As it happens, that was an unduly simplistic interpretation — as James Heffernan points out. Woolf’s response to Ulysses suggests that she was scratching an itch that was really bugging her. As Heffernan puts it:

Summing up Woolf’s response to Joyce and Ulysses, therefore, is no easy matter. To tread the long trail of her comments on them in her letters, diaries, reading notes, lectures, and essays is to find bits of evidence for two conflicting inferences: on one hand, she disdained both the book and its author; on the other hand, she saw Joyce–in Henke’s words–as her “male ally in the modernist battle for psychological realism.” But the whole truth of her response to Joyce lies, I think, not so much between these extremes as beneath them. While her “spasms of wonder and discovery” suggest that reading Joyce gave her something like an orgasmic thrill, she never mentions these spasms while reading him; they are masked by her stubborn aversion to his indecency, which she can never forget. Together, this aversion and her sense of boredom–or the boring effect of his indecency–furnish a bulwark against his intimidating success in the portrayal of consciousness: doing the very thing that she is trying to do, only better. She could not acknowledge him as her ally in the battle for psychological realism without giving up her place in its front ranks. To do her own work, and especially to write Mrs. Dalloway, she had to pretend to forget what Joyce had done–even as she absorbed all she could of his influence.

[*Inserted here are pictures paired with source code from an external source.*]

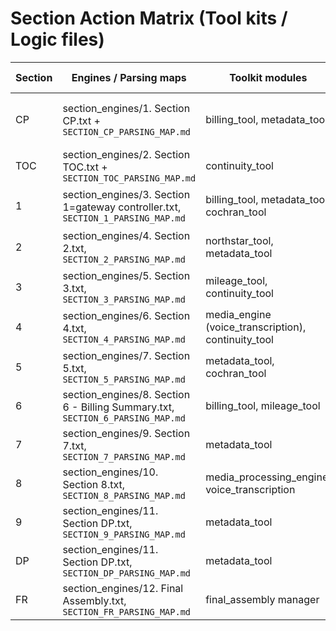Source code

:﻿# Section Action Matrix (Tool kits / Logic files)

| Section | Engines / Parsing maps | Toolkit modules | Primary APIs | Outputs |
|---------|-------------------------|-----------------|--------------|---------|
| CP | section_engines/1. Section CP.txt + `SECTION_CP_PARSING_MAP.md` | billing_tool, metadata_tool | ChatGPT, Gemini, Maps | Cover header, client metadata |
| TOC | section_engines/2. Section TOC.txt + `SECTION_TOC_PARSING_MAP.md` | continuity_tool | – | Table of contents |
| 1 | section_engines/3. Section 1=gateway controller.txt, `SECTION_1_PARSING_MAP.md` | billing_tool, metadata_tool, cochran_tool | ChatGPT, Gemini, Maps | Case goals, subject info |
| 2 | section_engines/4. Section 2.txt, `SECTION_2_PARSING_MAP.md` | northstar_tool, metadata_tool | ChatGPT, Gemini, Maps | Pre-surveillance plan |
| 3 | section_engines/5. Section 3.txt, `SECTION_3_PARSING_MAP.md` | mileage_tool, continuity_tool | ChatGPT | Daily logs |
| 4 | section_engines/6. Section 4.txt, `SECTION_4_PARSING_MAP.md` | media_engine (voice_transcription), continuity_tool | ChatGPT | Session reviews |
| 5 | section_engines/7. Section 5.txt, `SECTION_5_PARSING_MAP.md` | metadata_tool, cochran_tool | Gemini | Exhibits summary |
| 6 | section_engines/8. Section 6 - Billing Summary.txt, `SECTION_6_PARSING_MAP.md` | billing_tool, mileage_tool | ChatGPT | Billing reconciliation |
| 7 | section_engines/9. Section 7.txt, `SECTION_7_PARSING_MAP.md` | metadata_tool | ChatGPT | Conclusion narrative |
| 8 | section_engines/10. Section 8.txt, `SECTION_8_PARSING_MAP.md` | media_processing_engine, voice_transcription | ChatGPT, Gemini | Evidence review |
| 9 | section_engines/11. Section DP.txt, `SECTION_9_PARSING_MAP.md` | metadata_tool | ChatGPT | Compliance statements |
| DP | section_engines/11. Section DP.txt, `SECTION_DP_PARSING_MAP.md` | metadata_tool | ChatGPT | Disclosure page |
| FR | section_engines/12. Final Assembly.txt, `SECTION_FR_PARSING_MAP.md` | final_assembly manager | – | Signatures, export |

The script for the film was written by the actor Eileen Atkins, and the BBC ran an intriguing interview with her after the screening on iPlayer. She revealed that when the film was being made there were serious disputes with the director about the extent to which voiceovers (to convey the streams of consciousness) should be used.

If you’re interested, the film is currently available on the iPlayer for three more months.


Feedback

In Friday’s edition I reported on what emerged when I asked ChatGPT to “Draw me a cartoon showing President Trump in a grass skirt”. After giving a good summary of what such a drawing might include, the machine concluded that perhaps I should “hire a cartoonist or use digital drawing tools to bring this idea to life!”